-- Data provided follows --

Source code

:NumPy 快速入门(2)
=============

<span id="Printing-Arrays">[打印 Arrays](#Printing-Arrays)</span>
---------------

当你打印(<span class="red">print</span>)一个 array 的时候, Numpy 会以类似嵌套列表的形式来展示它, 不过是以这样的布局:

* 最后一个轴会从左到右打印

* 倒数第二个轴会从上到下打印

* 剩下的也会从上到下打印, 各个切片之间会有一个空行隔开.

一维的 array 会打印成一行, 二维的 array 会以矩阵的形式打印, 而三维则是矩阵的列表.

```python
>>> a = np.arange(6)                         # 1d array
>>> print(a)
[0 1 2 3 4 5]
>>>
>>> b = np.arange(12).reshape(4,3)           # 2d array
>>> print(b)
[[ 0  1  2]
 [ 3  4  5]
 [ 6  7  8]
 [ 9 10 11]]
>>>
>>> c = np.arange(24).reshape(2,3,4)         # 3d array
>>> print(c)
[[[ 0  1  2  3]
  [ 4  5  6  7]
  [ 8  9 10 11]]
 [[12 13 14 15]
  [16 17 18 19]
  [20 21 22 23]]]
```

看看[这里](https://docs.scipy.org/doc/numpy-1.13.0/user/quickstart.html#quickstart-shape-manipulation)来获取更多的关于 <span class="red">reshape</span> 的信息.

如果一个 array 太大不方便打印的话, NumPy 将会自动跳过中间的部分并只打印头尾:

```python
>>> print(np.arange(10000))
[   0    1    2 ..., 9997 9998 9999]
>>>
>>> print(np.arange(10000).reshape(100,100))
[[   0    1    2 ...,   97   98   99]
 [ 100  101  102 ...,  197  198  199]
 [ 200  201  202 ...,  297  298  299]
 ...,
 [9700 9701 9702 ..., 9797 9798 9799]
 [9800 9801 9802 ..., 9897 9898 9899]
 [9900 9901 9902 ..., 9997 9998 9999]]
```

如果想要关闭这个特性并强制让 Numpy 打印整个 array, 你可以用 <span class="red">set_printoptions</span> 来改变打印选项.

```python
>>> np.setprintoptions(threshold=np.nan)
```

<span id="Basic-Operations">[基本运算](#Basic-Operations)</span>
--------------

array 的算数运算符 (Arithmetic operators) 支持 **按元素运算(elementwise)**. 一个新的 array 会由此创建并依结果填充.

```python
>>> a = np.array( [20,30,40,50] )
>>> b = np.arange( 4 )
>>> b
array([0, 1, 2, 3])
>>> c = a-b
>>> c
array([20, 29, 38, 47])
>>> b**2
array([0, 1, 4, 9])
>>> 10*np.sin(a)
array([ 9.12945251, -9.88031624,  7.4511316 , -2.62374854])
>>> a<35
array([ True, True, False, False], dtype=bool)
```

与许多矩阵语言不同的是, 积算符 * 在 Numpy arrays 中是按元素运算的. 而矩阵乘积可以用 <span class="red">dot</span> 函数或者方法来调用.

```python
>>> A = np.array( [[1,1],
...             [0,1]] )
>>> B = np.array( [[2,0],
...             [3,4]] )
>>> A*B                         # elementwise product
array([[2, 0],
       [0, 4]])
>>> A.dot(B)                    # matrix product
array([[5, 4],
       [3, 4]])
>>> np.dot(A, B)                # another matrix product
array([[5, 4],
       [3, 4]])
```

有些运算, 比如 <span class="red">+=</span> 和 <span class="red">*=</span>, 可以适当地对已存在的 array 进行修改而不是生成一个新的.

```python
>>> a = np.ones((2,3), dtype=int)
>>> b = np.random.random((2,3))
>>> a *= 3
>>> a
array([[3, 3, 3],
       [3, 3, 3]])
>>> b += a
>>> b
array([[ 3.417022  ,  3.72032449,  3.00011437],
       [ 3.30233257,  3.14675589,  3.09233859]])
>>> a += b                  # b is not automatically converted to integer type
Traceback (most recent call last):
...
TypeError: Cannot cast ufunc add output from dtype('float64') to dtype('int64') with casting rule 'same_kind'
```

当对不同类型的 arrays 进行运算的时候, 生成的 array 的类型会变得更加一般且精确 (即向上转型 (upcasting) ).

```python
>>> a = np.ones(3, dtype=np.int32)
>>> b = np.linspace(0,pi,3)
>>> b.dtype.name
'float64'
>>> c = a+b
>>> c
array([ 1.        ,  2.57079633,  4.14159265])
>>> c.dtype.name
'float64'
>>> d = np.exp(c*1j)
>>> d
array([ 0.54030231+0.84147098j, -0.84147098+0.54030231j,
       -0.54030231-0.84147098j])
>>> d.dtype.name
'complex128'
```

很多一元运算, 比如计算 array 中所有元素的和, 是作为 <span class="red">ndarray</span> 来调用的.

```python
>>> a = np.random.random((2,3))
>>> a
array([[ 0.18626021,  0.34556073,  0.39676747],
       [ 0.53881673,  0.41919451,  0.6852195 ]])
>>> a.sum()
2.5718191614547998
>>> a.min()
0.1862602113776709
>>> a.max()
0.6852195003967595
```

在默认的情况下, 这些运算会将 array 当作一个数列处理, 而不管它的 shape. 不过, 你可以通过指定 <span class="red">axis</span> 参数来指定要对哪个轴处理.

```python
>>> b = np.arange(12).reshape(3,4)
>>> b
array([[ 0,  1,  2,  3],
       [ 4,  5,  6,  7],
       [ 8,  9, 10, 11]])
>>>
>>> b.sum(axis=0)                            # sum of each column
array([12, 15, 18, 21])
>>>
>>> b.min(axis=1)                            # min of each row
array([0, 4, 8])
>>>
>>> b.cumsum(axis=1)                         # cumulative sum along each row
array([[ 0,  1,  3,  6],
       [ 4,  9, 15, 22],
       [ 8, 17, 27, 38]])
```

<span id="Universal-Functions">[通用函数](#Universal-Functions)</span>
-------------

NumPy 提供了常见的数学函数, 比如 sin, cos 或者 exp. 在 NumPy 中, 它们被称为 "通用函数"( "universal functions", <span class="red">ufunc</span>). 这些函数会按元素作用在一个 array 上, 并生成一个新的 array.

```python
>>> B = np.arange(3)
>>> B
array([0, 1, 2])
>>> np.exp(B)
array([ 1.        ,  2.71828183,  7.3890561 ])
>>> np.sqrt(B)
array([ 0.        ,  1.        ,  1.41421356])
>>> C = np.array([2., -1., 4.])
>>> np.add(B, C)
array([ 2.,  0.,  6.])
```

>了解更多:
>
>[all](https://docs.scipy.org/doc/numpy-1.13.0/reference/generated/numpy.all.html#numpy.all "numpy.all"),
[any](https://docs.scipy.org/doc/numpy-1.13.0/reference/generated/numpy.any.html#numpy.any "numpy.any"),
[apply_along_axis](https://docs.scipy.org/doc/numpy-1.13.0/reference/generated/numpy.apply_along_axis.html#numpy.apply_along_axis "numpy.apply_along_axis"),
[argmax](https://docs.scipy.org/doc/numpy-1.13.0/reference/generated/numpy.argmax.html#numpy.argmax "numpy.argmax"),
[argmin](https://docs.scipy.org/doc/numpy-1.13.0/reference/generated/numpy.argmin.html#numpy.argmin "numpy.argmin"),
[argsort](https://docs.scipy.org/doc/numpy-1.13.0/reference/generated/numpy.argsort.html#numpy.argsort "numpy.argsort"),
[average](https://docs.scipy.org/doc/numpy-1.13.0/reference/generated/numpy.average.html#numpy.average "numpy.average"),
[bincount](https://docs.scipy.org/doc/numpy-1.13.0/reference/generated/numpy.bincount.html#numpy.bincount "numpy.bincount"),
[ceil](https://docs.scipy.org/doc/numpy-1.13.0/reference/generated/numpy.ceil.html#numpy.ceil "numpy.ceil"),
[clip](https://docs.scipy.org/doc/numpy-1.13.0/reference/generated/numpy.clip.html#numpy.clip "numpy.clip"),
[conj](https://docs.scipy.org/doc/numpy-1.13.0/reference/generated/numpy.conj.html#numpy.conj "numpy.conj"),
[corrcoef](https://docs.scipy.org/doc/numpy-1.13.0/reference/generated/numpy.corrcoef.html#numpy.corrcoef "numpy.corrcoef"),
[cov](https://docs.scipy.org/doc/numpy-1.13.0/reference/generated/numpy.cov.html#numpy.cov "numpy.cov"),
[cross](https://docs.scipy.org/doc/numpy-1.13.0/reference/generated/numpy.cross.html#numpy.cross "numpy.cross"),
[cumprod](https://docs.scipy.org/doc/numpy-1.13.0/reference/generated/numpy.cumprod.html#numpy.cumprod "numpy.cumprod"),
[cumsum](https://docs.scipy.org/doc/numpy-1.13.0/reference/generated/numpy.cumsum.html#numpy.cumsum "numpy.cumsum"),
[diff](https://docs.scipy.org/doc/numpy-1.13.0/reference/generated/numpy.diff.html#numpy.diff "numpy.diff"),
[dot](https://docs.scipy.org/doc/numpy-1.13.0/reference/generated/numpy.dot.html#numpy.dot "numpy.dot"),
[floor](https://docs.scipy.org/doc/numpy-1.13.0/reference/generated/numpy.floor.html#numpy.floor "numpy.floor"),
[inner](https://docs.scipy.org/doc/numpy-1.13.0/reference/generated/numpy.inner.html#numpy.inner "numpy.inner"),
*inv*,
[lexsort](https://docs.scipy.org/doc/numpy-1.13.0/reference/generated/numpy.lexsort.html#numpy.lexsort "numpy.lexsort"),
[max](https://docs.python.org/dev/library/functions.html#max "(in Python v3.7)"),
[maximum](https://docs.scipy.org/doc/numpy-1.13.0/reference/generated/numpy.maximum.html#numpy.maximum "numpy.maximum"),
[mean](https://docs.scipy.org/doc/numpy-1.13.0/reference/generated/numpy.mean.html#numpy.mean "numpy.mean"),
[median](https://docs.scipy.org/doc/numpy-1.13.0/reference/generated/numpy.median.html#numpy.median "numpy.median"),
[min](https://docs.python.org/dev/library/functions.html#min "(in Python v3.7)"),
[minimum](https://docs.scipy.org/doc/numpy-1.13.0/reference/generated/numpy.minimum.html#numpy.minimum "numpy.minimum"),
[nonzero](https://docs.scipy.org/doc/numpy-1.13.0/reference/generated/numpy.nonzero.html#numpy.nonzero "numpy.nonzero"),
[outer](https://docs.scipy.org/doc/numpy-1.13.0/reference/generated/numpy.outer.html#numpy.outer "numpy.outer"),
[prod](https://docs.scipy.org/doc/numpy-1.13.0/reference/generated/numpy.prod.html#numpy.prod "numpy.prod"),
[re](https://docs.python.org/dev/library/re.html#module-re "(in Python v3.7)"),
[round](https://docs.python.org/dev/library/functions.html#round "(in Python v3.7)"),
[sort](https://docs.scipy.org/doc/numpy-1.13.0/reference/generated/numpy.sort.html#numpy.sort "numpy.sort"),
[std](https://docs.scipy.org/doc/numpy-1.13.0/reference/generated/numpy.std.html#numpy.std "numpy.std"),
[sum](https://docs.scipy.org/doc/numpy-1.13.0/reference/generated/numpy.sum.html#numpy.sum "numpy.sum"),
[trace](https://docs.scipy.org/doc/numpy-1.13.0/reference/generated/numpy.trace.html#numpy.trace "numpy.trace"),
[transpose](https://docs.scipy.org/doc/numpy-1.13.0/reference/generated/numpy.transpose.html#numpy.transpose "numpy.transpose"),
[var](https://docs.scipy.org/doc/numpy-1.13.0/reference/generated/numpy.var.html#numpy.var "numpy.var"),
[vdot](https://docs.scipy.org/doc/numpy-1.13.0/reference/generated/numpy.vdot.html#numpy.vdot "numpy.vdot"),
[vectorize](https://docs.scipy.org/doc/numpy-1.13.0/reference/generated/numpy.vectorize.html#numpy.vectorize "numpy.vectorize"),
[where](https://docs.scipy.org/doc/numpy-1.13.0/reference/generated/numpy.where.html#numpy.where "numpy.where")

-- Data provided concluded --

## Work required
Show me all lines in the records that contain "arange".

## Exercise answer
>>> a = np.arange(6)                         # 1d array
>>> b = np.arange(12).reshape(4,3)           # 2d array
>>> c = np.arange(24).reshape(2,3,4)         # 3d array
>>> print(np.arange(10000))
>>> print(np.arange(10000).reshape(100,100))
>>> b = np.arange( 4 )
>>> b = np.arange(12).reshape(3,4)
>>> B = np.arange(3)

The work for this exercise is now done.